[Exercise aim] Pull each line containing "axis" out of the data and copy it.

[Exercise inputs]
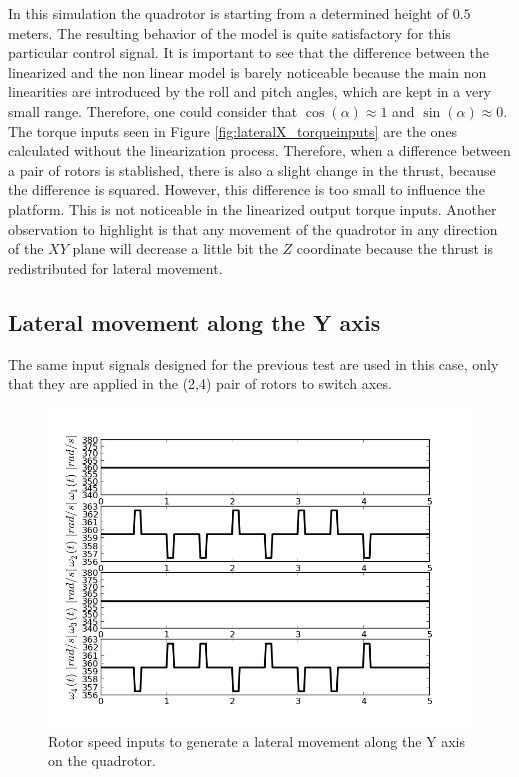 In this simulation the quadrotor is starting from a determined height of $0.5$ meters. The resulting behavior of the model is quite satisfactory for this particular control signal. It is important to see that the difference between the linearized and the non linear model is barely noticeable because the main non linearities are introduced by the roll and pitch angles, which are kept in a very small range. Therefore, one could consider that $\cos{(\alpha)} \approx 1$ and $\sin{(\alpha)} \approx 0$. The torque inputs seen in Figure \ref{fig:lateralX_torqueinputs} are the ones calculated without the linearization process. Therefore, when a difference between a pair of rotors is stablished, there is also a slight change in the thrust, because the difference is squared. However, this difference is too small to influence the platform. This is not noticeable in the linearized output torque inputs. Another observation to highlight is that any movement of the quadrotor in any direction of the $XY$ plane will decrease a little bit the $Z$ coordinate because the thrust is redistributed for lateral movement. \newpage

\subsection{Lateral movement along the Y axis}

The same input signals designed for the previous test are used in this case, only that they are applied in the (2,4) pair of rotors to switch axes.

\begin{figure}[H]
\centering
\includegraphics[scale=0.7]{Images/Chapter3/Lateral_Y/Inputs.png}
\caption{Rotor speed inputs to generate a lateral movement along the Y axis on the quadrotor.}
\label{fig:lateralY_inputs}
\end{figure}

[Result]
\subsection{Lateral movement along the Y axis}
\caption{Rotor speed inputs to generate a lateral movement along the Y axis on the quadrotor.}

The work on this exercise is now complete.